There’s a moment on “Lion’s Share”, the opening track on Wild Beasts’ third LP, Smother, where a steady beat bubbles up in the low-end of the mix. The percussion slithers underneath Hayden Thorpe’s angelic falsetto and gentle piano melody, co-leader Tom Fleming lending his voice in harmony. Fans raised on the UK-based group’s past two albums, Limbo, Panto (2008) and Two Dancers (2009), know the signal: the rhythm section is readying itself to join the party in full, to work things into a lather in the way the band has already mastered.

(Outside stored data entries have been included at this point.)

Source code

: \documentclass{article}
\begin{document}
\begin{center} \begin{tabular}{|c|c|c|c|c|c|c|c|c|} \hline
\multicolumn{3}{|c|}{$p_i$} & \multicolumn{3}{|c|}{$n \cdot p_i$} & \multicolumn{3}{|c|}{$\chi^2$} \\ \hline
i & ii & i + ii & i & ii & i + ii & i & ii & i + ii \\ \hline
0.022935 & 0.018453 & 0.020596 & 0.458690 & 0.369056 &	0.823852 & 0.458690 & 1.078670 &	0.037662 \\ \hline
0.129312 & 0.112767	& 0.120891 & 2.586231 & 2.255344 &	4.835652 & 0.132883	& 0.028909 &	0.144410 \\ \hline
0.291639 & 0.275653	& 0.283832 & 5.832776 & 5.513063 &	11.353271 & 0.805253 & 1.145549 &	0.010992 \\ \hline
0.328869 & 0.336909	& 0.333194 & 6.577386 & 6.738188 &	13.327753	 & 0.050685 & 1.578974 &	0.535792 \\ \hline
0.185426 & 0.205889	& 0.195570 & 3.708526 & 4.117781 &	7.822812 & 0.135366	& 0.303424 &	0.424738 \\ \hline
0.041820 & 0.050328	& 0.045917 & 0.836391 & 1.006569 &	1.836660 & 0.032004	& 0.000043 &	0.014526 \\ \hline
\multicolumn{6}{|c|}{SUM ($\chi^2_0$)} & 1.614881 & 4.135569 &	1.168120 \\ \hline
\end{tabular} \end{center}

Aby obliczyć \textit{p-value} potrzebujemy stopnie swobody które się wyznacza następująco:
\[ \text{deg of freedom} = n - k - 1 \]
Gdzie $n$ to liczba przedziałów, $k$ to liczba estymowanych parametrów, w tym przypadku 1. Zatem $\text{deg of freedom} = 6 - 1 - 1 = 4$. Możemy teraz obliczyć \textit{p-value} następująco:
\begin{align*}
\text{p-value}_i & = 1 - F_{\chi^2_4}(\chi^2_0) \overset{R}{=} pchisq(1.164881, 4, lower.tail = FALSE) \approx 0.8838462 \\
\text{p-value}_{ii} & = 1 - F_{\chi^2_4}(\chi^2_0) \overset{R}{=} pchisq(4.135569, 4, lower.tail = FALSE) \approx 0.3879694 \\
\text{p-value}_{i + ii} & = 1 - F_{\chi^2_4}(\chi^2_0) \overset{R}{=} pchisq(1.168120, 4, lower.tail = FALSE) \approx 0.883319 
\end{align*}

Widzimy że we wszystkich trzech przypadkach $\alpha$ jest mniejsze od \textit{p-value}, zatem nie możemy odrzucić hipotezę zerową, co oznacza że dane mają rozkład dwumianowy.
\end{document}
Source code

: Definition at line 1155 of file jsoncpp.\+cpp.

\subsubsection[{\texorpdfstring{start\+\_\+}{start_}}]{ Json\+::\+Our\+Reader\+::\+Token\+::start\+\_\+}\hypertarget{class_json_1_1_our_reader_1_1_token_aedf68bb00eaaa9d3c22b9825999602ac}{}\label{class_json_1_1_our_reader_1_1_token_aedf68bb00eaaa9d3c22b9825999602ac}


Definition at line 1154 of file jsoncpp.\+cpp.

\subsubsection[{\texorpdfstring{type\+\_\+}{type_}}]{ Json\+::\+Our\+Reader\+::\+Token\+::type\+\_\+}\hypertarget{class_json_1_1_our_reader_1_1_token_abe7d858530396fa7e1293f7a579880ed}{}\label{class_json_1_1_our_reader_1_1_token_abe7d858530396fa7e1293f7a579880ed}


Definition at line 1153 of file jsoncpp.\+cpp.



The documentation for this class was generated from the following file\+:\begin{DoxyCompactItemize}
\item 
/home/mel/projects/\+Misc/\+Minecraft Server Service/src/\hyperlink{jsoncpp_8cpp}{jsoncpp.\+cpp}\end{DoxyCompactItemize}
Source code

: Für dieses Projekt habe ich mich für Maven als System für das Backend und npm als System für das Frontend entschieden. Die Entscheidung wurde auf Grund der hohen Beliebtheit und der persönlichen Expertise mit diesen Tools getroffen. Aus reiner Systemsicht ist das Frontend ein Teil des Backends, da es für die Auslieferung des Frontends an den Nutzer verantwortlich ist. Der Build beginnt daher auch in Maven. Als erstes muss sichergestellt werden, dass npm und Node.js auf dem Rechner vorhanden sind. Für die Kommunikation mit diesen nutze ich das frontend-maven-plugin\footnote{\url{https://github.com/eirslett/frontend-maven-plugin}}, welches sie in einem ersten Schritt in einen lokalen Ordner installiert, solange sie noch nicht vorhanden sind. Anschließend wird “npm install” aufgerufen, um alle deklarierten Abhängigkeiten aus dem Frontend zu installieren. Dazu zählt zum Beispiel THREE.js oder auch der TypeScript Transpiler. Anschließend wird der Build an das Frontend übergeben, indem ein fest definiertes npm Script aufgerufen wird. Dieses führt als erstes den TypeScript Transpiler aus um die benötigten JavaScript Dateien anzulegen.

Only—it doesn’t happen. Instead, the music drops away, leaving Fleming to coo, “What are you running from?” before Thorpe reprises his strangely comforting chorus: “Because it’s a terrible scare / But that’s why the dark is there / So you don’t have to see what you can’t bear / (The lion’s share).” The track ends where it began, the piano ringing starkly in the mix’s negative space. The band has wasted no time in letting us know that Wild Beasts will be doing things differently this time around. The musical restraint of “Lion’s Share” echoes throughout Smother, a not-entirely-minimalist record, but one that scales back every element of its songwriting enough that each note seems precious.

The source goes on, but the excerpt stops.